Atak na obwód kurski może być też istotny ze względu na znajdującą się tam elektrownię jądrową i ewentualne przerwanie kluczowych dróg i linii kolejowych.

"Ukraiński atak może być próbą spowolnienia lub zabicia dynamiki rosyjskiej ofensywy, która trwała do 2024 roku. Ukraińscy planiści rozumieją, że nawet Rosja nie może wiecznie pozostać w ofensywie" - zaznaczył wojskowy.

"Drugim celem strategicznym mogłoby być przesunięcie narracji o wojnie na bardziej pozytywną dla Ukrainy i przeciwdziałanie rosyjskiej dezinformacji na temat jej 'nieuniknionego zwycięstwa' w Ukrainie". Ryan przypomniał, że kontrofensywa w obwodzie charkowskim w 2022 roku "nie tylko zaskoczyła świat, ale zmieniła narrację na temat zdolności Ukrainy do prowadzenia wojny i spowodowała istotną zmianę w podejściu Zachodu do udzielania pomocy".

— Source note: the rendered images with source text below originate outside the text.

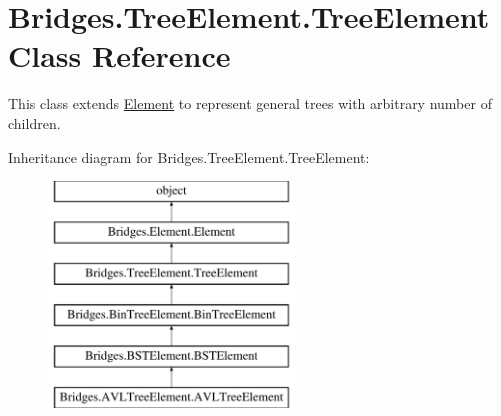 \hypertarget{class_bridges_1_1_tree_element_1_1_tree_element}{}\section{Bridges.\+Tree\+Element.\+Tree\+Element Class Reference}
\label{class_bridges_1_1_tree_element_1_1_tree_element}


This class extends \hyperlink{namespace_bridges_1_1_element}{Element} to represent general trees with arbitrary number of children.  


Inheritance diagram for Bridges.\+Tree\+Element.\+Tree\+Element\+:\begin{figure}[H]
\begin{center}
\leavevmode
\includegraphics[height=6.000000cm]{class_bridges_1_1_tree_element_1_1_tree_element}
\end{center}
\end{figure}
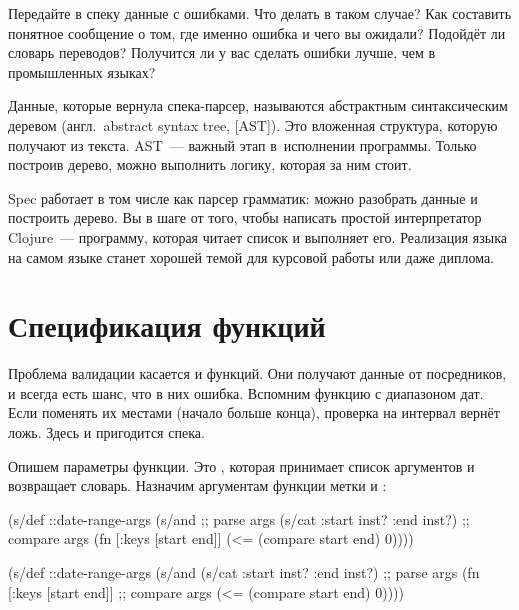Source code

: Передайте в спеку данные с ошибками. Что делать в таком случае? Как составить
понятное сообщение о том, где именно ошибка и чего вы ожидали? Подойдёт ли
словарь переводов? Получится ли у вас сделать ошибки лучше, чем в промышленных
языках?

Данные, которые вернула спека-парсер, называются абстрактным синтаксическим деревом
(англ.~abstract syntax tree, [AST]).
Это вложенная структура, которую получают из текста. AST~--- важный этап в~исполнении
программы. Только построив дерево, можно выполнить логику, которая за ним стоит.


Spec работает в том числе как парсер грамматик: можно разобрать данные и
построить дерево. Вы в шаге от того, чтобы написать простой интерпретатор
Clojure~--- программу, которая читает список и выполняет его. Реализация языка
на самом языке станет хорошей темой для курсовой работы или даже диплома.

\section{Спецификация функций}


Проблема валидации касается и функций. Они получают данные от посредников, и
всегда есть шанс, что в них ошибка. Вспомним функцию с диапазоном дат. Если
поменять их местами (начало больше конца), проверка на интервал вернёт
ложь. Здесь и пригодится спека.

Опишем параметры функции. Это , которая принимает список аргументов
и возвращает словарь. Назначим аргументам функции метки  и
:

\pagebreakafive

\ifnarrow

\begin{clojure}
(s/def ::date-range-args
  (s/and
    ;; parse args
    (s/cat :start inst? :end inst?)
    ;; compare args
    (fn [{:keys [start end]}]
      (<= (compare start end) 0))))
\end{clojure}

\else

\begin{clojure}
(s/def ::date-range-args
  (s/and
   (s/cat :start inst? :end inst?) ;; parse args
   (fn [{:keys [start end]}]       ;; compare args
     (<= (compare start end) 0))))
\end{clojure}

Walki przy granicy z Rosją. Reuters publikuje nagranie
Walki przy granicy z Rosją. Reuters publikuje nagranie Reuters

Kolejnym ważnym celem, który może osiągnąć strona ukraińska, jest "podniesienie morale ludności ukraińskiej", zwłaszcza po kilkumiesięcznych atakach na infrastrukturę, przerwach w dostawie prądu.

Jak zaznacza Ryan, istotne może się okazać także "zajęcie jak największego terytorium, na wypadek gdyby Ukraina została zmuszona do zawarcia jakiegoś wynegocjowanego porozumienia pod koniec 2024 lub na początku 2025 roku". Negocjacje mogą okazać się łatwiejsze, gdy zajmuje się część terytorium wroga - podkreśla ekspert.

"Czas pokaże, czy wykorzystanie ukraińskich brygad do ataku na Rosję zamiast do obrony wschodniej Ukrainy było najbardziej strategicznie efektywnym wykorzystaniem ich sił" - podsumował Ryan.